Brief:
The answer must be every line from the entries below that includes "AddDebuggingStatements".

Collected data
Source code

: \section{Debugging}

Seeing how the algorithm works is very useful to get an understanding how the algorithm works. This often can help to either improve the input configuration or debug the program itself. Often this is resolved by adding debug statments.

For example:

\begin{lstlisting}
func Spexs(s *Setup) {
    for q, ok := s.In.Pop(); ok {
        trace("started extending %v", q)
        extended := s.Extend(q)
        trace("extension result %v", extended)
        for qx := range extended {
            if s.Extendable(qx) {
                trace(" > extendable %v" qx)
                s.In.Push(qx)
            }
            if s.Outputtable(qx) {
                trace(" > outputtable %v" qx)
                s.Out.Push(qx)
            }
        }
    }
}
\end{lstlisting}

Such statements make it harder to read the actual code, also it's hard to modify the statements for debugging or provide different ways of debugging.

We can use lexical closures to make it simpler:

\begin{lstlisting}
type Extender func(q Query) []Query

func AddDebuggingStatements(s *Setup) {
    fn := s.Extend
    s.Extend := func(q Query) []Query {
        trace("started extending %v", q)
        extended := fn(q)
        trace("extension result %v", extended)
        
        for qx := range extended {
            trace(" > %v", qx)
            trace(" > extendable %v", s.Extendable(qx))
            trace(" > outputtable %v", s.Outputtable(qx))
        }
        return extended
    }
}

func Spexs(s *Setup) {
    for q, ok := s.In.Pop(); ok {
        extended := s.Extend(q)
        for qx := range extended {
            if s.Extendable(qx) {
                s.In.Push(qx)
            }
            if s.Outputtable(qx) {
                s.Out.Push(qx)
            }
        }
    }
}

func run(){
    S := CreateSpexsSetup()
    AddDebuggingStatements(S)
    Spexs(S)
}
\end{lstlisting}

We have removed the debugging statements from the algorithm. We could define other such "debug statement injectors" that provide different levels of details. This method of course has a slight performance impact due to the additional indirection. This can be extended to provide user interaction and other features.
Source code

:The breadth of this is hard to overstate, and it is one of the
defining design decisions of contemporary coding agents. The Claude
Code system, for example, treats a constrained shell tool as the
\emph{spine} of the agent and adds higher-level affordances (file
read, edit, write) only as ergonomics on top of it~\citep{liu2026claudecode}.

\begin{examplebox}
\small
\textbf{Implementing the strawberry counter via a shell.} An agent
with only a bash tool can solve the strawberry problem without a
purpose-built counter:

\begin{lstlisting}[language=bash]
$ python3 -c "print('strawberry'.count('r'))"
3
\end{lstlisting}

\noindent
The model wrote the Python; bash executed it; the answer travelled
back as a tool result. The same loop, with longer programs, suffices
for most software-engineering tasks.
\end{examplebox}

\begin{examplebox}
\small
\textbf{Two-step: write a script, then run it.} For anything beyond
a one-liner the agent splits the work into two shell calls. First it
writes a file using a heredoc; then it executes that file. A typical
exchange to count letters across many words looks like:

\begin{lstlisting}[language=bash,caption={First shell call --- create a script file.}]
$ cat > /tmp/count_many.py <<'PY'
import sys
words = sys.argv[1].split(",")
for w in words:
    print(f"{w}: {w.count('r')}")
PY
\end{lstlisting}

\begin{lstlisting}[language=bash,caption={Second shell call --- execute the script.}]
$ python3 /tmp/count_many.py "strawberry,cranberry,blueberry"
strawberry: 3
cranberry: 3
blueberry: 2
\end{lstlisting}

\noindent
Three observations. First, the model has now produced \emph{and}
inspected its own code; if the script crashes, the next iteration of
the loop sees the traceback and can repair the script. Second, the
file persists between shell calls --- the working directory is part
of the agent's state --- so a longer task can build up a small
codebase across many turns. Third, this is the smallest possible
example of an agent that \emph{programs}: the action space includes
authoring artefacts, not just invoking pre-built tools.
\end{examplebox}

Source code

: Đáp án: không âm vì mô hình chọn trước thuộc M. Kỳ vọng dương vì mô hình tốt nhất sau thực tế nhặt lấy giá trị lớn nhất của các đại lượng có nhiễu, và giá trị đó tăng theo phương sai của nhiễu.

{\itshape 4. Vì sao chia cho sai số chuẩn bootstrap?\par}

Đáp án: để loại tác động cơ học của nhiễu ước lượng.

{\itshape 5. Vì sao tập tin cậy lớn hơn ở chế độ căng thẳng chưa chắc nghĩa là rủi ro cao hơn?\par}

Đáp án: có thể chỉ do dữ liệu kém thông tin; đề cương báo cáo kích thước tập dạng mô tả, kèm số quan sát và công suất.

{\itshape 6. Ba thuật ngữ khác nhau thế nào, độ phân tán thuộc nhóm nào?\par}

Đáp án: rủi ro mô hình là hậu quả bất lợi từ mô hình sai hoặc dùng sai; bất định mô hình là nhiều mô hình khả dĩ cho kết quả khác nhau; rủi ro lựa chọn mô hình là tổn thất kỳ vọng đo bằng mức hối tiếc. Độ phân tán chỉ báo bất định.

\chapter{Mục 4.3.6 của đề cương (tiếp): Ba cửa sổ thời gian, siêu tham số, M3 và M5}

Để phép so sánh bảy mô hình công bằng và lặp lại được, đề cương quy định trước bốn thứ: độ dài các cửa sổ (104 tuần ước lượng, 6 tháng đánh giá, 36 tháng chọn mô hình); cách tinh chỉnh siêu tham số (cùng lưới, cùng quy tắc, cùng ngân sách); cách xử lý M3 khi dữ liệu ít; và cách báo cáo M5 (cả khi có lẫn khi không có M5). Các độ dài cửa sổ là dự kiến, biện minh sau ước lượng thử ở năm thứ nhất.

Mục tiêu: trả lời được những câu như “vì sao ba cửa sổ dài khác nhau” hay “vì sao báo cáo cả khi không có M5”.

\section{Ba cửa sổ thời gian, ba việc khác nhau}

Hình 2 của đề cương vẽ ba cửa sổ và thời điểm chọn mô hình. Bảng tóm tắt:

Result of this task:
func AddDebuggingStatements(s *Setup) {
    AddDebuggingStatements(S)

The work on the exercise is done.